# YOUR TASK
Within the records below, reproduce without change the lines from the line that has "- **[Firefox Developer" through the line that has "### CSS and HTML", and only those.

** SOURCE MATERIAL follows **

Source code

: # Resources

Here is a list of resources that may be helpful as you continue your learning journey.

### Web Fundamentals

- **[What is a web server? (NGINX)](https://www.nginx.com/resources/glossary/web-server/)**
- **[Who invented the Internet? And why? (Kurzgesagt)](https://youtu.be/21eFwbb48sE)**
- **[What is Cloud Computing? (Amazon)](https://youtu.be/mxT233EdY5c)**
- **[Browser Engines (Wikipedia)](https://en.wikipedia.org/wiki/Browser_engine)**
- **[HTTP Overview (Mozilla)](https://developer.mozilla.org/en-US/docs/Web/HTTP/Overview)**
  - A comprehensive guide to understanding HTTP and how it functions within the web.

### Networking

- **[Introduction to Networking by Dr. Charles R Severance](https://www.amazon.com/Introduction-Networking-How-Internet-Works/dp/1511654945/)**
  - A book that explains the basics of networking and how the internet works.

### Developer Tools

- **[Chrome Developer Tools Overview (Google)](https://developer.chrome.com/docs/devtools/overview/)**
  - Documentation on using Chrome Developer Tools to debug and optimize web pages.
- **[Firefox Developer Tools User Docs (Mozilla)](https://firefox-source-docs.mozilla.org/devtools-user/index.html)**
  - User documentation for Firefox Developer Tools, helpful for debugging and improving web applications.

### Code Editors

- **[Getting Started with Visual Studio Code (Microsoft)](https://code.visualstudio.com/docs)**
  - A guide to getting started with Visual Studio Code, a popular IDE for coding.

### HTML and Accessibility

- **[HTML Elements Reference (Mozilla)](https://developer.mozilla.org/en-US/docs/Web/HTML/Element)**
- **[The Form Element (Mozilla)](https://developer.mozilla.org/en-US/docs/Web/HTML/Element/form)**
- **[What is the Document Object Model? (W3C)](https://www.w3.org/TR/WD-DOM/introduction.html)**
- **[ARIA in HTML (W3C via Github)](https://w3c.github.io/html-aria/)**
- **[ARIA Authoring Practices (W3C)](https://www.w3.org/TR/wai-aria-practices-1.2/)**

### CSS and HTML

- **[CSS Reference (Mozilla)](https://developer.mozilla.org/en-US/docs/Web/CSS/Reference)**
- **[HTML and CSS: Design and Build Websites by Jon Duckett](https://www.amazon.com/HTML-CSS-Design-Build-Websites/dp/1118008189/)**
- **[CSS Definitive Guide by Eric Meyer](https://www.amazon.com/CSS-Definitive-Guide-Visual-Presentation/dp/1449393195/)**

** End of SOURCE MATERIAL **
** SOURCE MATERIAL follows **

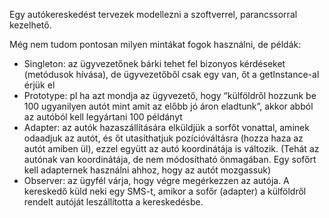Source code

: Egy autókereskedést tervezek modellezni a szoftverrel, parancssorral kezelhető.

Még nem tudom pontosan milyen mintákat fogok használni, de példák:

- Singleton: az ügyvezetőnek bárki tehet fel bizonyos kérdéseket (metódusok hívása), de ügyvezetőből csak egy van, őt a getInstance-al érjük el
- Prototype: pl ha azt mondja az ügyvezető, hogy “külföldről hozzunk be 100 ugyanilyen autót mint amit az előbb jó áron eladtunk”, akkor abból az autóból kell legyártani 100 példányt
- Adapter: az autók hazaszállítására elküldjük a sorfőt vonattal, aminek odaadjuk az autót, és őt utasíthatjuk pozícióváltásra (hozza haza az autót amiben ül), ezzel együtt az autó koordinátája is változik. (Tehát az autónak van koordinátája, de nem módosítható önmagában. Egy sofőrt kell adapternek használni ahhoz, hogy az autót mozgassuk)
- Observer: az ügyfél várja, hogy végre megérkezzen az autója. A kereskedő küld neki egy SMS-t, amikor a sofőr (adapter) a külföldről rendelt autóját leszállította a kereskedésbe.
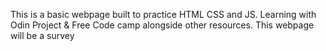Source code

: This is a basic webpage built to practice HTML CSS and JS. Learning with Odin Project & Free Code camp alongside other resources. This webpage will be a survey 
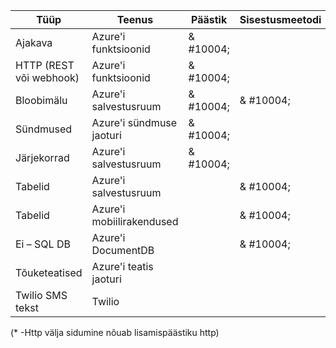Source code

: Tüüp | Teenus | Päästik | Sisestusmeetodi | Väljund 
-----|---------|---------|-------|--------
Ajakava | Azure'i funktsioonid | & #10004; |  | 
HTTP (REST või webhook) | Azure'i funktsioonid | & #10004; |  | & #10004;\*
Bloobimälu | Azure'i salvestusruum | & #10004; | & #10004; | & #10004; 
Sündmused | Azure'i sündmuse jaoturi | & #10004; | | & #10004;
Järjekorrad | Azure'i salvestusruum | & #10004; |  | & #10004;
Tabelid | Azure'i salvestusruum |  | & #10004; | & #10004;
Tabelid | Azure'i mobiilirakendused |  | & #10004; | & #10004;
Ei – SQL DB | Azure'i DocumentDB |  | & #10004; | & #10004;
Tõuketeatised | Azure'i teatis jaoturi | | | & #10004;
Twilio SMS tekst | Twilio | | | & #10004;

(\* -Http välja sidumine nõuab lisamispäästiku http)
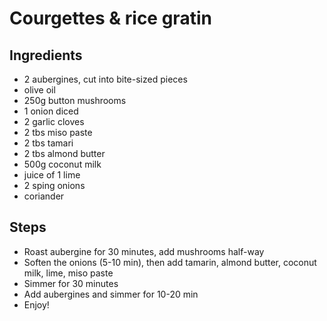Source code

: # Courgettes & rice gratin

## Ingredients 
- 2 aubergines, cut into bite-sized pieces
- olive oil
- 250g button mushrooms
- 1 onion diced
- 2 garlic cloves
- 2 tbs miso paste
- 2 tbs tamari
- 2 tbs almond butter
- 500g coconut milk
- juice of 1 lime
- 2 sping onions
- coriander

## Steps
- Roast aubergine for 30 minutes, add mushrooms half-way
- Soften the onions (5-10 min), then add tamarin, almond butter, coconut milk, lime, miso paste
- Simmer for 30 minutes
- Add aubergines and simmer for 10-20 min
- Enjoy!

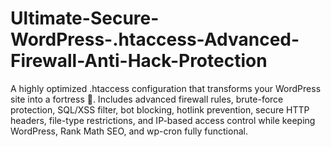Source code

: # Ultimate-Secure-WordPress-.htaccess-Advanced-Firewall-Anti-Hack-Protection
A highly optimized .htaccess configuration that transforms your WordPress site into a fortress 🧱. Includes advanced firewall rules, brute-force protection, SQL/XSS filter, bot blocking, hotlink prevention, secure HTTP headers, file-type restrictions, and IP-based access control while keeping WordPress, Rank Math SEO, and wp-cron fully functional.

** End of SOURCE MATERIAL **

# WRITTEN ANSWER
- **[Firefox Developer Tools User Docs (Mozilla)](https://firefox-source-docs.mozilla.org/devtools-user/index.html)**
  - User documentation for Firefox Developer Tools, helpful for debugging and improving web applications.

### Code Editors

- **[Getting Started with Visual Studio Code (Microsoft)](https://code.visualstudio.com/docs)**
  - A guide to getting started with Visual Studio Code, a popular IDE for coding.

### HTML and Accessibility

- **[HTML Elements Reference (Mozilla)](https://developer.mozilla.org/en-US/docs/Web/HTML/Element)**
- **[The Form Element (Mozilla)](https://developer.mozilla.org/en-US/docs/Web/HTML/Element/form)**
- **[What is the Document Object Model? (W3C)](https://www.w3.org/TR/WD-DOM/introduction.html)**
- **[ARIA in HTML (W3C via Github)](https://w3c.github.io/html-aria/)**
- **[ARIA Authoring Practices (W3C)](https://www.w3.org/TR/wai-aria-practices-1.2/)**

### CSS and HTML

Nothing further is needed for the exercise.